Requirement:
Every entry below should be printed exactly, without its images.

[Saved data entries]

■ ■ ■ ■ ■

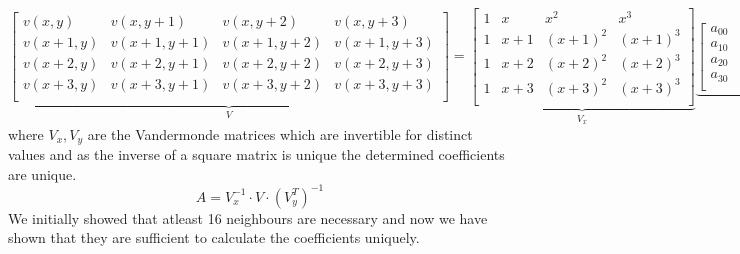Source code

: \documentclass[a4paper, landscape]{article}
\begin{document}
\begin{equation}
    \underbrace{
    \begin{bmatrix}
        v(x,y) & v(x,y+1) & v(x,y+2) & v(x,y+3)\\
        v(x+1,y) & v(x+1,y+1) & v(x+1,y+2) & v(x+1,y+3)\\
        v(x+2,y) & v(x+2,y+1) & v(x+2,y+2) & v(x+2,y+3)\\
        v(x+3,y) & v(x+3,y+1) & v(x+3,y+2) & v(x+3,y+3)\\
    \end{bmatrix}
    }_{V}
    =
    \underbrace{
    \begin{bmatrix}
        1 & x & x^2 & x^3\\
        1 & x+1 & (x+1)^2 & (x+1)^3\\
        1 & x+2 & (x+2)^2 & (x+2)^3\\
        1 & x+3 & (x+3)^2 & (x+3)^3\\
    \end{bmatrix}
    }_{V_x}
    \underbrace{
    \begin{bmatrix}
        a_{00} & a_{01} & a_{02} & a_{03}\\
        a_{10} & a_{11} & a_{12} & a_{13}\\
        a_{20} & a_{21} & a_{22} & a_{23}\\
        a_{30} & a_{31} & a_{32} & a_{33}\\
    \end{bmatrix}
     }_{A}
    \underbrace{
    \begin{bmatrix}
        1 & 1 & 1 & 1 \\ y & y+1 & y+2 & y+3 \\y^2 & (y+1)^2 & (y+2)^2 & (y+3)^2  \\ y^3 & (y+1)^3 & (y+2)^3 & (y+3)^3
    \end{bmatrix}
     }_{V_y^T}
\end{equation}
where $V_x, V_y$ are the Vandermonde matrices which are invertible for distinct values and as the inverse of a square matrix is unique the determined coefficients are unique. 
\begin{equation}
    A = V_x^{-1}\cdot V \cdot (V_y^{T})^{-1}
\end{equation}
We initially showed that atleast 16 neighbours are necessary and now we have shown that they are sufficient to calculate the coefficients uniquely.
\end{document}

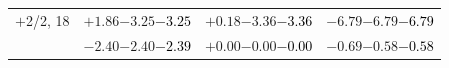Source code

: \documentclass[compress]{beamer}
\begin{document}
\begin{frame}
\begin{tabular}{r | c | c | c}
$+$2/2, 18 & $+1.86$\hspace{0.1 cm}$-3.25$\hspace{0.1 cm}\textcolor{black}{$-3.25$} & $+0.18$\hspace{0.1 cm}$-3.36$\hspace{0.1 cm}\textcolor{black}{$-3.36$} & $-6.79$\hspace{0.1 cm}$-6.79$\hspace{0.1 cm}\textcolor{black}{$-6.79$} \\
           & $-2.40$\hspace{0.1 cm}$-2.40$\hspace{0.1 cm}\textcolor{black}{$-2.39$} & $+0.00$\hspace{0.1 cm}$-0.00$\hspace{0.1 cm}\textcolor{black}{$-0.00$} & $-0.69$\hspace{0.1 cm}$-0.58$\hspace{0.1 cm}\textcolor{black}{$-0.58$} \\
\end{tabular}
\end{frame}
\end{document}
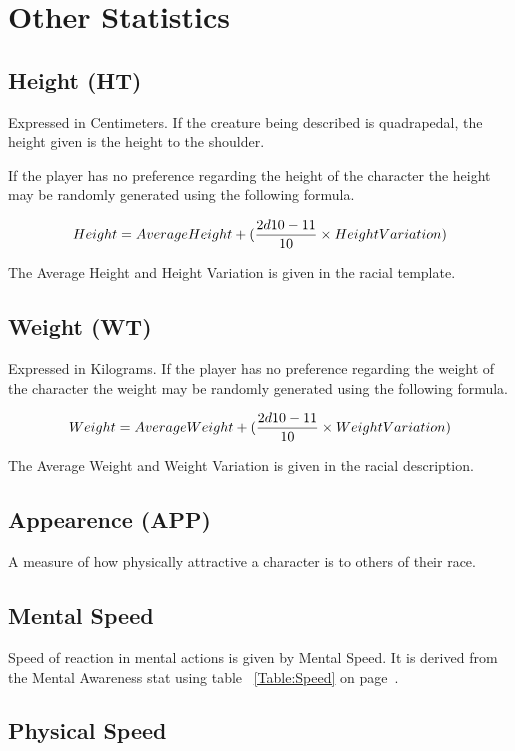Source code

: 


\section{Other Statistics}

\subsection{Height (HT)} Expressed in Centimeters. If the creature
being described is quadrapedal, the height given is the height
to the shoulder.

If the player has no preference regarding the height of the character
the height may be randomly generated using the following formula.

\[ Height = {Average Height} + ( {{2d10 - 11} \over {10}} \times
{Height Variation} )
\]

The Average Height and Height Variation is given in the racial
template.

\subsection{Weight (WT)} Expressed in Kilograms. If the player has no 
preference regarding the weight of the character the weight may be 
randomly generated using the following formula. 

\[ Weight = {Average Weight} + ( {{2d10 - 11} \over {10}} \times
{Weight Variation})
\]

The Average Weight and Weight Variation is given in the racial
description.

\subsection{Appearence        (APP)}
A measure of how physically attractive a character is
to others of their race.

\subsection{Mental Speed}

Speed of reaction in mental actions is given by 
Mental Speed. It is derived from the
Mental Awareness stat using table ~\ref{Table:Speed} on page~\pageref{Table:Speed}.

\subsection{Physical Speed}

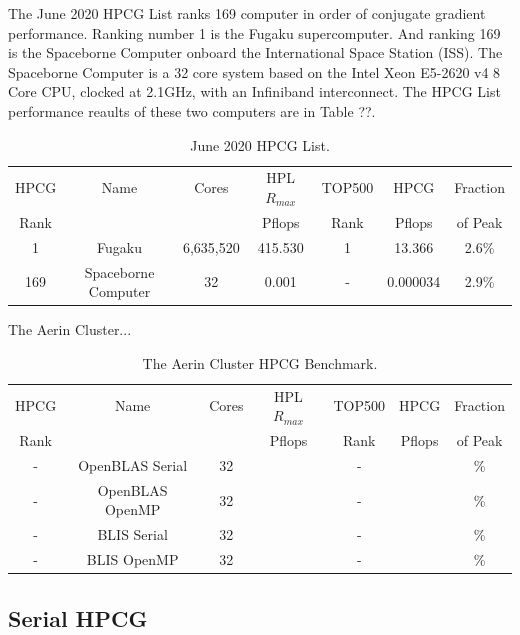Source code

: \documentclass{report}
\begin{document}
The June 2020 HPCG List ranks 169 computer in order of conjugate gradient performance. Ranking number 1 is the Fugaku supercomputer. And ranking 169 is the Spaceborne Computer onboard the International Space Station (ISS). The Spaceborne Computer is a 32 core system based on the Intel Xeon E5-2620 v4 8 Core CPU, clocked at 2.1GHz, with an Infiniband interconnect. The HPCG List performance reaults of these two computers are in Table ??.

\begin{table}[H]
\begin{center}
\begin{tabular}{ |c|c|c|c|c|c|c| } 
\hline
HPCG & Name & Cores & HPL $R_{max}$ & TOP500 & HPCG   & Fraction \\
Rank &      &       & Pflops        & Rank   & Pflops & of Peak  \\
\hline
1 & Fugaku & 6,635,520 & 415.530 & 1 & 13.366 & 2.6\% \\
\hline
169 & Spaceborne Computer & 32 & 0.001 & - & 0.000034 & 2.9\% \\
\hline
\end{tabular}
\end{center}
\caption{\label{tab:table-name}June 2020 HPCG List.}
\end{table}



The Aerin Cluster... 

\begin{table}[H]
\begin{center}
\begin{tabular}{ |c|c|c|c|c|c|c| } 
\hline
HPCG & Name & Cores & HPL $R_{max}$ & TOP500 & HPCG   & Fraction \\
Rank &      &       & Pflops        & Rank   & Pflops & of Peak  \\
\hline
- & OpenBLAS Serial & 32 & & - & & \% \\
\hline
- & OpenBLAS OpenMP & 32 & & - & & \% \\
\hline
- & BLIS Serial & 32 & & - & & \% \\
\hline
- & BLIS OpenMP & 32 & & - & & \% \\
\hline
\end{tabular}
\end{center}
\caption{\label{tab:table-name}The Aerin Cluster HPCG Benchmark.}
\end{table}

%
%
\subsection{Serial HPCG}
\end{document}
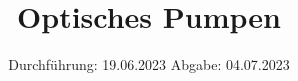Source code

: 

\subject{V21}
\title{Optisches Pumpen}
\date{%
  Durchführung: 19.06.2023
  \hspace{3em}
  Abgabe: 04.07.2023
}



\maketitle
\thispagestyle{empty}
\tableofcontents
\newpage
\setcounter{page}{1}



\newpage




\printbibliography{}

■ ■ ■ ■ ■

Exercise output:
Source code

: \documentclass[a4paper, landscape]{article}
\begin{document}
\begin{equation}
    \underbrace{
    \begin{bmatrix}
        v(x,y) & v(x,y+1) & v(x,y+2) & v(x,y+3)\\
        v(x+1,y) & v(x+1,y+1) & v(x+1,y+2) & v(x+1,y+3)\\
        v(x+2,y) & v(x+2,y+1) & v(x+2,y+2) & v(x+2,y+3)\\
        v(x+3,y) & v(x+3,y+1) & v(x+3,y+2) & v(x+3,y+3)\\
    \end{bmatrix}
    }_{V}
    =
    \underbrace{
    \begin{bmatrix}
        1 & x & x^2 & x^3\\
        1 & x+1 & (x+1)^2 & (x+1)^3\\
        1 & x+2 & (x+2)^2 & (x+2)^3\\
        1 & x+3 & (x+3)^2 & (x+3)^3\\
    \end{bmatrix}
    }_{V_x}
    \underbrace{
    \begin{bmatrix}
        a_{00} & a_{01} & a_{02} & a_{03}\\
        a_{10} & a_{11} & a_{12} & a_{13}\\
        a_{20} & a_{21} & a_{22} & a_{23}\\
        a_{30} & a_{31} & a_{32} & a_{33}\\
    \end{bmatrix}
     }_{A}
    \underbrace{
    \begin{bmatrix}
        1 & 1 & 1 & 1 \\ y & y+1 & y+2 & y+3 \\y^2 & (y+1)^2 & (y+2)^2 & (y+3)^2  \\ y^3 & (y+1)^3 & (y+2)^3 & (y+3)^3
    \end{bmatrix}
     }_{V_y^T}
\end{equation}
where $V_x, V_y$ are the Vandermonde matrices which are invertible for distinct values and as the inverse of a square matrix is unique the determined coefficients are unique. 
\begin{equation}
    A = V_x^{-1}\cdot V \cdot (V_y^{T})^{-1}
\end{equation}
We initially showed that atleast 16 neighbours are necessary and now we have shown that they are sufficient to calculate the coefficients uniquely.
\end{document}

Source code

: \documentclass[compress]{beamer}
\begin{document}
\begin{frame}
\begin{tabular}{r | c | c | c}
$+$2/2, 18 & $+1.86$\hspace{0.1 cm}$-3.25$\hspace{0.1 cm}\textcolor{black}{$-3.25$} & $+0.18$\hspace{0.1 cm}$-3.36$\hspace{0.1 cm}\textcolor{black}{$-3.36$} & $-6.79$\hspace{0.1 cm}$-6.79$\hspace{0.1 cm}\textcolor{black}{$-6.79$} \\
           & $-2.40$\hspace{0.1 cm}$-2.40$\hspace{0.1 cm}\textcolor{black}{$-2.39$} & $+0.00$\hspace{0.1 cm}$-0.00$\hspace{0.1 cm}\textcolor{black}{$-0.00$} & $-0.69$\hspace{0.1 cm}$-0.58$\hspace{0.1 cm}\textcolor{black}{$-0.58$} \\
\end{tabular}
\end{frame}
\end{document}
Source code

: 


\section{Other Statistics}

\subsection{Height (HT)} Expressed in Centimeters. If the creature
being described is quadrapedal, the height given is the height
to the shoulder.

If the player has no preference regarding the height of the character
the height may be randomly generated using the following formula.

\[ Height = {Average Height} + ( {{2d10 - 11} \over {10}} \times
{Height Variation} )
\]

The Average Height and Height Variation is given in the racial
template.

\subsection{Weight (WT)} Expressed in Kilograms. If the player has no 
preference regarding the weight of the character the weight may be 
randomly generated using the following formula. 

\[ Weight = {Average Weight} + ( {{2d10 - 11} \over {10}} \times
{Weight Variation})
\]

The Average Weight and Weight Variation is given in the racial
description.

\subsection{Appearence        (APP)}
A measure of how physically attractive a character is
to others of their race.

\subsection{Mental Speed}

Speed of reaction in mental actions is given by 
Mental Speed. It is derived from the
Mental Awareness stat using table ~\ref{Table:Speed} on page~\pageref{Table:Speed}.

\subsection{Physical Speed}

Source code

: \documentclass{report}
\begin{document}
The June 2020 HPCG List ranks 169 computer in order of conjugate gradient performance. Ranking number 1 is the Fugaku supercomputer. And ranking 169 is the Spaceborne Computer onboard the International Space Station (ISS). The Spaceborne Computer is a 32 core system based on the Intel Xeon E5-2620 v4 8 Core CPU, clocked at 2.1GHz, with an Infiniband interconnect. The HPCG List performance reaults of these two computers are in Table ??.

\begin{table}[H]
\begin{center}
\begin{tabular}{ |c|c|c|c|c|c|c| } 
\hline
HPCG & Name & Cores & HPL $R_{max}$ & TOP500 & HPCG   & Fraction \\
Rank &      &       & Pflops        & Rank   & Pflops & of Peak  \\
\hline
1 & Fugaku & 6,635,520 & 415.530 & 1 & 13.366 & 2.6\% \\
\hline
169 & Spaceborne Computer & 32 & 0.001 & - & 0.000034 & 2.9\% \\
\hline
\end{tabular}
\end{center}
\caption{\label{tab:table-name}June 2020 HPCG List.}
\end{table}



The Aerin Cluster... 

\begin{table}[H]
\begin{center}
\begin{tabular}{ |c|c|c|c|c|c|c| } 
\hline
HPCG & Name & Cores & HPL $R_{max}$ & TOP500 & HPCG   & Fraction \\
Rank &      &       & Pflops        & Rank   & Pflops & of Peak  \\
\hline
- & OpenBLAS Serial & 32 & & - & & \% \\
\hline
- & OpenBLAS OpenMP & 32 & & - & & \% \\
\hline
- & BLIS Serial & 32 & & - & & \% \\
\hline
- & BLIS OpenMP & 32 & & - & & \% \\
\hline
\end{tabular}
\end{center}
\caption{\label{tab:table-name}The Aerin Cluster HPCG Benchmark.}
\end{table}

%
%
\subsection{Serial HPCG}
\end{document}
Source code

: 

\subject{V21}
\title{Optisches Pumpen}
\date{%
  Durchführung: 19.06.2023
  \hspace{3em}
  Abgabe: 04.07.2023
}



\maketitle
\thispagestyle{empty}
\tableofcontents
\newpage
\setcounter{page}{1}



\newpage




\printbibliography{}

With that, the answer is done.